◆ **Directions**: Each line that holds the string "target" counts once. Say how many such lines the entries have, giving the number only.

◆ **Data for this exercise**:
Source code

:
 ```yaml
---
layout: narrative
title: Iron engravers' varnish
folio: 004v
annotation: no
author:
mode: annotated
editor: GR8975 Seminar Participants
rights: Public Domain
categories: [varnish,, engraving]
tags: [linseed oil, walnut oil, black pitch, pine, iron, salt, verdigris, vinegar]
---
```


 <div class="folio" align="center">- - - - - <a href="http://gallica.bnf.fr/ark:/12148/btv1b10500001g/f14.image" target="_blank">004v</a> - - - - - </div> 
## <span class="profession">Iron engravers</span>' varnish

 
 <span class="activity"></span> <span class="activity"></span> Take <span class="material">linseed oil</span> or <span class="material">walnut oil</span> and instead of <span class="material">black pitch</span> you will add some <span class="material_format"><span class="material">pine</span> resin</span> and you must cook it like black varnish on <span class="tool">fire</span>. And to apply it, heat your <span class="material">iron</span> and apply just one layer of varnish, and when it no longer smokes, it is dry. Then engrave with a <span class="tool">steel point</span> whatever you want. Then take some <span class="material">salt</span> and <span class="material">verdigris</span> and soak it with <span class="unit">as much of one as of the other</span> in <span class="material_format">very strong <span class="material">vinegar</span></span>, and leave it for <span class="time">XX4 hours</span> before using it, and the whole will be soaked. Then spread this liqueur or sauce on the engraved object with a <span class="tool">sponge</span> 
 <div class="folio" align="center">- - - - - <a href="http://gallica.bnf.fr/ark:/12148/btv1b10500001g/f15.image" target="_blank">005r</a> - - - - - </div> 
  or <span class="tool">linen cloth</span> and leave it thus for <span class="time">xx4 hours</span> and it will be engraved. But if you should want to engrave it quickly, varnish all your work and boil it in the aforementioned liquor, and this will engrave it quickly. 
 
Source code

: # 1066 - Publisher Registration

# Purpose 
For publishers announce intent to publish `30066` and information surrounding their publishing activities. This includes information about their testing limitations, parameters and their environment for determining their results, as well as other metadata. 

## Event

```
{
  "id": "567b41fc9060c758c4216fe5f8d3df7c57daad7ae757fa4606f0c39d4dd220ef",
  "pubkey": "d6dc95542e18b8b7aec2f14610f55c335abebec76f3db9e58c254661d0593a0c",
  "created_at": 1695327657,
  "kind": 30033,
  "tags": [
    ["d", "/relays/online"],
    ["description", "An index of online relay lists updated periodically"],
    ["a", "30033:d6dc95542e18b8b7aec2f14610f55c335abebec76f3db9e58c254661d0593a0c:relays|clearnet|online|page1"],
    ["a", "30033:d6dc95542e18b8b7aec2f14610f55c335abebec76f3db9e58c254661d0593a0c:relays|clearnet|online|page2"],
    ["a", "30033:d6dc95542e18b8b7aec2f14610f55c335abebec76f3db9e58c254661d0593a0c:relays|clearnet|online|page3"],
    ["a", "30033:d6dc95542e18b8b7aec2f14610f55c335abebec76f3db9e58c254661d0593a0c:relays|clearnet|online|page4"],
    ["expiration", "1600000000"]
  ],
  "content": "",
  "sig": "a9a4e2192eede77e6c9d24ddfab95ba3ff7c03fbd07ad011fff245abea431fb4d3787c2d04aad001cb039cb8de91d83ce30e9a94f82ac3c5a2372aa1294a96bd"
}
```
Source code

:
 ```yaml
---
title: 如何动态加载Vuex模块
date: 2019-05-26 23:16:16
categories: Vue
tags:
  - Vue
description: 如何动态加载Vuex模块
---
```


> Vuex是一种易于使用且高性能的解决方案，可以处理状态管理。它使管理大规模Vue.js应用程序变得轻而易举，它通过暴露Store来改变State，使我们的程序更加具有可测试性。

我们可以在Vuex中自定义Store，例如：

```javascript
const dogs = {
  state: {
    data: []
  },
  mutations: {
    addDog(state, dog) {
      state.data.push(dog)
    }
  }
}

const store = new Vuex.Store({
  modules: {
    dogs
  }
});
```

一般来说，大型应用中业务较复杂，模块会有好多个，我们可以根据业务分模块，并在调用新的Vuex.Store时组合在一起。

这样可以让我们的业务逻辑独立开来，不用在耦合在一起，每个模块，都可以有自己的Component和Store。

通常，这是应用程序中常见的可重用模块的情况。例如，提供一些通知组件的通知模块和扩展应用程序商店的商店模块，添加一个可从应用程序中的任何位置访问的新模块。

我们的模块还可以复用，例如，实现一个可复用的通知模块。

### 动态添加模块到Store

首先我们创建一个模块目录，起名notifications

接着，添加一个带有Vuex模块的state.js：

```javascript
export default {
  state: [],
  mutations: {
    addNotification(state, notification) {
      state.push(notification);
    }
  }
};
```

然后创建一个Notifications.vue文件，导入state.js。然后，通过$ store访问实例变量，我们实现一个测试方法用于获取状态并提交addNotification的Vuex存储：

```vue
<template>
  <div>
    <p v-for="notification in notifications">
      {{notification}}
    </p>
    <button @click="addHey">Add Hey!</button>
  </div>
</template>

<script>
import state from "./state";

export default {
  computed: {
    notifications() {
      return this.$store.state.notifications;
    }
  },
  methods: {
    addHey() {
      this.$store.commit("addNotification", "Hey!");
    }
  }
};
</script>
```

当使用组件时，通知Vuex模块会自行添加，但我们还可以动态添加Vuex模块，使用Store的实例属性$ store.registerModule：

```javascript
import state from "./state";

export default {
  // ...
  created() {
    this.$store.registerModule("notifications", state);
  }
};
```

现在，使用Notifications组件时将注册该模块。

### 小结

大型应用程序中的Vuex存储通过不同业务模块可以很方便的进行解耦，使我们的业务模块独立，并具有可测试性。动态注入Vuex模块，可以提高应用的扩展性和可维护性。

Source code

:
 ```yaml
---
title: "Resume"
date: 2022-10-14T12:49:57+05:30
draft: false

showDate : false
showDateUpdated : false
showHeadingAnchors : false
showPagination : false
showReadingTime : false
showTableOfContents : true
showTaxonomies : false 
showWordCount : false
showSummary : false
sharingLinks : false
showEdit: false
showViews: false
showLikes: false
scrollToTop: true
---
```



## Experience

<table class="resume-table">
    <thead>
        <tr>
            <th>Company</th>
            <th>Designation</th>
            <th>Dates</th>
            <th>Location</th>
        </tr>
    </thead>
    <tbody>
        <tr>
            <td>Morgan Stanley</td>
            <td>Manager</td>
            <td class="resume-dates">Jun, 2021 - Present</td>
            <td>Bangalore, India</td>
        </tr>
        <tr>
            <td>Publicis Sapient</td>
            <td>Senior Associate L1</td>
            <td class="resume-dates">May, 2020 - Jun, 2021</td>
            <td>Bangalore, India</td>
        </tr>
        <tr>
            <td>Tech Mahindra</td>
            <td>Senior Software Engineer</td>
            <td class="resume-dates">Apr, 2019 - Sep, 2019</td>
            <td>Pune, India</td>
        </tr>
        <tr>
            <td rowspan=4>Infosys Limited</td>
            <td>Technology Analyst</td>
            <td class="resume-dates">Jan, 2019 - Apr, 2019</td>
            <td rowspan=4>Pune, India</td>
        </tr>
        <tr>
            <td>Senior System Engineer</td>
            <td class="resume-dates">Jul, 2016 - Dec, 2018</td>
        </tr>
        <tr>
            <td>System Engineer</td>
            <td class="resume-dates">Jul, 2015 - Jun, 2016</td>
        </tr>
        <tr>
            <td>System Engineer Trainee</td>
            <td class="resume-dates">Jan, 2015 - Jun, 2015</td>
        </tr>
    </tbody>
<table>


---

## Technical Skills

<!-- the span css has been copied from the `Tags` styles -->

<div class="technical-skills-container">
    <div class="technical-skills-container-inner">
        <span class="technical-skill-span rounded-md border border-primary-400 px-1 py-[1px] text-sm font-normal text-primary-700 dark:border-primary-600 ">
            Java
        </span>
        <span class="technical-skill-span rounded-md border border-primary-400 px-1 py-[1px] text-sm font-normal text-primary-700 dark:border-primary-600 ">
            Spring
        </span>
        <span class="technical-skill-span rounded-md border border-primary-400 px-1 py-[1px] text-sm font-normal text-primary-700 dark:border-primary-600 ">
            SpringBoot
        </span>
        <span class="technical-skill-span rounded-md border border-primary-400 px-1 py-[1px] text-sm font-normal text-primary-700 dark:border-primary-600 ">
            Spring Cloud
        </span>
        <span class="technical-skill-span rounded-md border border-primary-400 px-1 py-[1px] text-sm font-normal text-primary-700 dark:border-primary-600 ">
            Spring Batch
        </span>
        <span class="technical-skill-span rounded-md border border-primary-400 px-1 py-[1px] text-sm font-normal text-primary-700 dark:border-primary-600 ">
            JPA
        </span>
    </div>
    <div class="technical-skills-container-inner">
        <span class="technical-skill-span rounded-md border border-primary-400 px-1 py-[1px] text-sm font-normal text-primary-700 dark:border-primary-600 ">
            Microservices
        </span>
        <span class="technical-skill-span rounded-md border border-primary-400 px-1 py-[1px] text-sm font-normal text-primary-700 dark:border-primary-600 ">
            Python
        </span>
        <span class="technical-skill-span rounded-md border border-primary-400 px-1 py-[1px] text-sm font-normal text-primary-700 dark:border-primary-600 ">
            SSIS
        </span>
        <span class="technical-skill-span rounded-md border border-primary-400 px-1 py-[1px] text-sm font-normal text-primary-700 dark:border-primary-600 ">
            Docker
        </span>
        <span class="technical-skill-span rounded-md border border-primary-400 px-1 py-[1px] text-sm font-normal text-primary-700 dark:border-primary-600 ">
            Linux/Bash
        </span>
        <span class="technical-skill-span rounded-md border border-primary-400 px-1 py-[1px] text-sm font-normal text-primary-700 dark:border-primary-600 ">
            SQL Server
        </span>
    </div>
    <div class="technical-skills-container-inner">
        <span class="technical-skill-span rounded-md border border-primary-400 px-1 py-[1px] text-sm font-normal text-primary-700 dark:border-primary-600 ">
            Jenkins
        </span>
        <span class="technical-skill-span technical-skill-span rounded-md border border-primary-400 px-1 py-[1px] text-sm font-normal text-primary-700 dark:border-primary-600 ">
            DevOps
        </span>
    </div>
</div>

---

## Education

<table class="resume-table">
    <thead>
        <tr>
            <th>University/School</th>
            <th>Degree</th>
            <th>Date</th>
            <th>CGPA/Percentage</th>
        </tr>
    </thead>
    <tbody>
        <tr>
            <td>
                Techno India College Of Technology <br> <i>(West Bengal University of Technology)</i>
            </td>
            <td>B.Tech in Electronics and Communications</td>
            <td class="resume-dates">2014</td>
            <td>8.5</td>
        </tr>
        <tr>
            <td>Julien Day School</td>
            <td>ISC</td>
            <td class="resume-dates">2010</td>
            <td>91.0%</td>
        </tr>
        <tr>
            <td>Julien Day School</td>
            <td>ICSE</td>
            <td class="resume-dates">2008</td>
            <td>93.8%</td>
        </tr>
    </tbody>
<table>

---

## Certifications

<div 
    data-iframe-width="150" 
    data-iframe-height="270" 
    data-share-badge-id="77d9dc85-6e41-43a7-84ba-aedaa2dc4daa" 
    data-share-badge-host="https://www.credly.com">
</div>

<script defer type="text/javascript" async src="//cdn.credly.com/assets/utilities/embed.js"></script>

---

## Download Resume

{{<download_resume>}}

◆ **Finished exercise**: 2